The personally identifying information of 247, 167 current and former employees of the Department of Homeland Security was compromised in a data breach last year. DHS notified the current and former employees affected by letter in December 2017 and disclosed the breach in a public posting on January 3, 2018:
“This message is to inform you of a privacy incident involving a database used by the Department of Homeland Security’s (DHS) Office of the Inspector General (OIG). You may have been impacted by this privacy incident if you were employed by DHS in 2014, or if you were associated with a DHS OIG investigation from 2002 through 2014. “
The data breach was discovered in May 2017 during a criminal investigation conducted by the DHS Office of the Inspector General and the U.S. Attorney’s Office. Investigators found a former DHS OIG employee possessed an unauthorized copy of its investigative case management system.
DHS OIG investigators did not just find a copy of the personal data, they found an unauthorized copy of its investigative case management system in the hands of a former employee.
This data breach was not a cyber attack from some unknown hacker, malware or ransomware.

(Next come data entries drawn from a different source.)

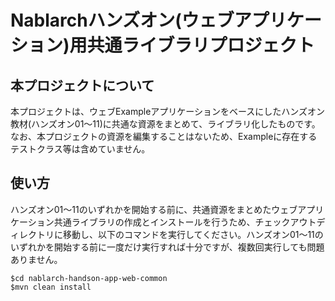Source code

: Nablarchハンズオン(ウェブアプリケーション)用共通ライブラリプロジェクト
===============================

## 本プロジェクトについて
本プロジェクトは、ウェブExampleアプリケーションをベースにしたハンズオン教材(ハンズオン01～11)に共通な資源をまとめて、ライブラリ化したものです。
なお、本プロジェクトの資源を編集することはないため、Exampleに存在するテストクラス等は含めていません。

## 使い方
ハンズオン01～11のいずれかを開始する前に、共通資源をまとめたウェブアプリケーション共通ライブラリの作成とインストールを行うため、チェックアウトディレクトリに移動し、以下のコマンドを実行してください。ハンズオン01～11のいずれかを開始する前に一度だけ実行すれば十分ですが、複数回実行しても問題ありません。

    $cd nablarch-handson-app-web-common
    $mvn clean install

The system was breached by an insider, and the employee did not merely download data and store it without authorization, they had a copy of the whole program.
As reported by the New York Times, it turns out there were three subjects, all former DHS OIG employees, who planned to modify the OIG case management system software and then repackage and sell it to other federal IG officers. (https://www.nytimes.com/2017/11/28/us/politics/homeland-security-personal-data-software-stolen.html). As the authorities put it, this is a
case where the cops became the robbers.
This case is also a good reminder that your information security and intellectual property is at the mercy of the people you trust as well as people you don’t. Not all insider threats are as blatant as a conspiracy by employees to pirate the employer’s software. In fact, most are due to human error rather than a nefarious plot.
Just remember that good security practices require you to have a plan to mitigate and recover from insiders as well as outsiders.